Datum uitspraak: 13 maart 2019

AFDELING
BESTUURSRECHTSPRAAK

Uitspraak op het hoger beroep van:

Stichting Leefbaar Buitengebied, gevestigd te Geerdijk, gemeente Twenterand, en anderen (hierna: SLB en anderen),

appellanten,

tegen de uitspraak van de rechtbank Overijssel van 22 maart 2018 in zaak nr. 17/1499 in het geding tussen:

SLB en anderen

en

het college van burgemeester en wethouders van Raalte.

Procesverloop

Bij besluit van 23 mei 2017 heeft het college aan Sebava B.V. een omgevingsvergunning verleend voor het veranderen van een varkenshouderij en in verband daarmee voor het bouwen van een stal/voerkeuken, het uitbreiden en intern wijzigen van bestaande bedrijfsgebouwen, het oprichten van een spuiwater- en mestsilo en het plaatsen van voedersilo's op het perceel Nijverdalseweg 13 te Mariënheem, gemeente Raalte (hierna: het perceel).

Bij uitspraak van 22 maart 2018 heeft de rechtbank het door SLB en anderen daartegen ingestelde beroep niet-ontvankelijk verklaard, voor zover het is ingesteld door G. [belanghebbende], en voor het overige ongegrond verklaard. Deze uitspraak is aangehecht.

Tegen deze uitspraak hebben SLB en anderen hoger beroep ingesteld.

Het college en Sebava hebben een schriftelijke uiteenzetting gegeven.

SLB en anderen hebben een nader stuk ingediend.

De Afdeling heeft de zaak ter zitting behandeld op 30 januari 2019, waar SLB en anderen, vertegenwoordigd door ing. M.H. Middelkamp, rechtsbijstandverlener te Almelo, het college, vertegenwoordigd door mr. S.P.M. Schaap, advocaat te Raalte, P.B.M. Droste en ing. C.B.M. Arkink, en Sebava, vertegenwoordigd door [gemachtigde], zijn verschenen.

Overwegingen

Inleiding

1.    Sebava wil op het perceel een varkenshouderij uitbreiden. SLB en anderen vrezen dat die uitbreiding zal leiden tot aantasting van het woon- en leefklimaat in de omgeving en verzetten zich daarom tegen de verleende omgevingsvergunning.
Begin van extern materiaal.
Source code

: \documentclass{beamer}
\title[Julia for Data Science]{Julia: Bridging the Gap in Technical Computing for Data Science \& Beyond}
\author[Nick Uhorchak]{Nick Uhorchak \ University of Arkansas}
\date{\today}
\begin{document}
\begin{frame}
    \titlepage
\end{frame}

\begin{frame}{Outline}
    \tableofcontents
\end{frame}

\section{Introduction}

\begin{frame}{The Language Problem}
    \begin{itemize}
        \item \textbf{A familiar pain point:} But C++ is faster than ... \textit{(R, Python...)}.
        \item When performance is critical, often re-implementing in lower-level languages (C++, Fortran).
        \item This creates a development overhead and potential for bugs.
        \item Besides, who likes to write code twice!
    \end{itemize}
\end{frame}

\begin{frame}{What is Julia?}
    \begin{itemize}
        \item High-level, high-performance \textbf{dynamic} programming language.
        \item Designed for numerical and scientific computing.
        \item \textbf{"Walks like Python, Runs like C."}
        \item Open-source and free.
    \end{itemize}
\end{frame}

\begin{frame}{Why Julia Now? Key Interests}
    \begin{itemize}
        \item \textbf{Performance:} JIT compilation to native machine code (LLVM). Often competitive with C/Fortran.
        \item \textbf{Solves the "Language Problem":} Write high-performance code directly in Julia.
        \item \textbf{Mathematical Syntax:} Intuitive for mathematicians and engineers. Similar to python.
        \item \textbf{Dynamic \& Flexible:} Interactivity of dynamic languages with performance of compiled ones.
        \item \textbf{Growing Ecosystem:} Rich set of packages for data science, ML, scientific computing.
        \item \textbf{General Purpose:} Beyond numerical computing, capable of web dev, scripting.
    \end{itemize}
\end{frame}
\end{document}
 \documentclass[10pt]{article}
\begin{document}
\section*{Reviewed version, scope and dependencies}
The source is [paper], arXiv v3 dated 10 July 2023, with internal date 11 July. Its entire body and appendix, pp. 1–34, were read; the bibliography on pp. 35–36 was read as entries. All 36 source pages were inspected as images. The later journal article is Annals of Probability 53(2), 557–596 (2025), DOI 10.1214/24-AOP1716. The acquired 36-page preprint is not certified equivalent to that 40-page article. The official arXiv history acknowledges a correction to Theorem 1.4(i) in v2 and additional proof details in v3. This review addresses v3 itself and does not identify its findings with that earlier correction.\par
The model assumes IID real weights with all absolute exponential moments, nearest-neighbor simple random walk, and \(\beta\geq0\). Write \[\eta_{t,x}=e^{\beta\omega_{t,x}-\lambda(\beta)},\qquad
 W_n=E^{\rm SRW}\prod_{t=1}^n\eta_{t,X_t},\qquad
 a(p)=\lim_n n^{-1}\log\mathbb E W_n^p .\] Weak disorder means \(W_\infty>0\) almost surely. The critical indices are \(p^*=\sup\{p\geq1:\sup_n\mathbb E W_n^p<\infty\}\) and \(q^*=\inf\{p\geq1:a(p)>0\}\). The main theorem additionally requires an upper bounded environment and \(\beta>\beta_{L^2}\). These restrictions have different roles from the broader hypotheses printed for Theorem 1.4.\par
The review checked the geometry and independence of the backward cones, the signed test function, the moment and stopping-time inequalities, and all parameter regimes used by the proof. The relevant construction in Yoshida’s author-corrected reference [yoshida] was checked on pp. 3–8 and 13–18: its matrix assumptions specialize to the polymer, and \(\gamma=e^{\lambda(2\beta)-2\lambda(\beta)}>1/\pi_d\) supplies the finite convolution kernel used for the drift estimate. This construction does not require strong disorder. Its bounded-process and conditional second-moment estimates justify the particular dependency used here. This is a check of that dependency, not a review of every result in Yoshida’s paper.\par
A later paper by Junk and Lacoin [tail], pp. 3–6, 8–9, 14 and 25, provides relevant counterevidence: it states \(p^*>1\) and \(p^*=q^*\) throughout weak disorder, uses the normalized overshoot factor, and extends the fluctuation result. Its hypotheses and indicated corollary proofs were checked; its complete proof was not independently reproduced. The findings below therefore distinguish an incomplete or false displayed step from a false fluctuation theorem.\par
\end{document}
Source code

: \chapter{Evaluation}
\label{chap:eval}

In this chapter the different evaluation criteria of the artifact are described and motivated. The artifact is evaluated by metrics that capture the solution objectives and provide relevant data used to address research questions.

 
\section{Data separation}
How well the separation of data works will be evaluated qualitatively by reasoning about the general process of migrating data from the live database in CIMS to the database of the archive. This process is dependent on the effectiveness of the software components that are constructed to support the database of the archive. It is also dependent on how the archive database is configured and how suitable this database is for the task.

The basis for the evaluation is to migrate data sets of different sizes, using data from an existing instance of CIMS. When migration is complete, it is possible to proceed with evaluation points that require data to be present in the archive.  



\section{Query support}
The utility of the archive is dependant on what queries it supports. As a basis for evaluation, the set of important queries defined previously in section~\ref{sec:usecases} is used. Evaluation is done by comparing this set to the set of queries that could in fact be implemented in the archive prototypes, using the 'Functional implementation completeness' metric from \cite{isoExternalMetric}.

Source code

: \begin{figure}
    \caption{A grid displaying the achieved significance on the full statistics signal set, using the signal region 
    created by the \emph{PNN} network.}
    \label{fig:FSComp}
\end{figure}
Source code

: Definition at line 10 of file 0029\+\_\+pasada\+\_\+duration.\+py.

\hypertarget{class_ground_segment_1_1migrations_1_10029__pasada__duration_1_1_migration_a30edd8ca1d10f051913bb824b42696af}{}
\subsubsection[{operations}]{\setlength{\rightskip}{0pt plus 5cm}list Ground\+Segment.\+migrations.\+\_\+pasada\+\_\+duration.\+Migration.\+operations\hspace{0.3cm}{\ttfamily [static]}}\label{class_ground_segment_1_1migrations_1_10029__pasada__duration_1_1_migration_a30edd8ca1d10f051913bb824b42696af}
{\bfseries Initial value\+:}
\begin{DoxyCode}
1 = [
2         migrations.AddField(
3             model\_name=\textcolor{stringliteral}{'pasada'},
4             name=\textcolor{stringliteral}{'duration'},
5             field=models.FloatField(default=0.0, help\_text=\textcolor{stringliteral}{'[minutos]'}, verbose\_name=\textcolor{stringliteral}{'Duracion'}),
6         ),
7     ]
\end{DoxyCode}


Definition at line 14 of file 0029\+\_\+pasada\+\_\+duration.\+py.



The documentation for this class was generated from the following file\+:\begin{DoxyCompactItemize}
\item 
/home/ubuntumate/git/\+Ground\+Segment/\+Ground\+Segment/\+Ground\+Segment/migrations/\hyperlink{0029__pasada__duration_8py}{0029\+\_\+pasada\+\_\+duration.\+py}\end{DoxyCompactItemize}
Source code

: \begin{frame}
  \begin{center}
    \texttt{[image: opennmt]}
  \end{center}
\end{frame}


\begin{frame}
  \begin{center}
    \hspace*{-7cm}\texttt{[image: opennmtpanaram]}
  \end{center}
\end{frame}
Belanghebbendheid [belanghebbende]

2.    [belanghebbende] betoogt dat de rechtbank het beroep, voor zover door hem ingesteld, ten onrechte niet-ontvankelijk heeft verklaard. Daartoe voert hij aan dat hij in het dorp Mariënheem woont en hinder ondervindt van het vele aan- en afvoerverkeer en de fijnstof- en luchtvervuiling die het bedrijf veroorzaakt. De lucht bij zijn woning wordt vervuild door stoffen die het bedrijf uitstoot, aldus [belanghebbende]. In een nader stuk heeft [belanghebbende] voorts aangevoerd dat de niet-ontvankelijkverklaring van zijn beroep in strijd is met het Verdrag betreffende toegang tot informatie, inspraak bij besluitvorming en toegang tot de rechter inzake milieuaangelegenheden (hierna: het Verdrag van Aarhus).

2.1.    Zoals de Afdeling heeft overwogen in bijvoorbeeld de uitspraak van 23 augustus 2017, ECLI:NL:RVS:2017:2271, geldt als uitgangspunt dat degene die rechtstreeks feitelijke gevolgen ondervindt van een activiteit die een besluit toestaat, in beginsel belanghebbende is bij dat besluit. Het criterium "gevolgen van enige betekenis" dat is vermeld in de uitspraak van de Afdeling van 16 maart 2016, ECLI:NL:RVS:2016:737, dient als correctie op dit uitgangspunt. Gevolgen van enige betekenis ontbreken als de gevolgen wel zijn vast te stellen, maar de gevolgen van de activiteit voor de woon-, leef- of bedrijfssituatie van betrokkene dermate gering zijn dat een persoonlijk belang bij het besluit ontbreekt. Daarbij wordt acht geslagen op de factoren afstand tot, zicht op, planologische uitstraling van en milieugevolgen (onder andere geur, geluid, licht, trilling, emissie en risico) van de activiteit die het besluit toestaat, waarbij die factoren zo nodig in onderlinge samenhang worden bezien. Ook aard, intensiteit en frequentie van de feitelijke gevolgen kunnen van belang zijn.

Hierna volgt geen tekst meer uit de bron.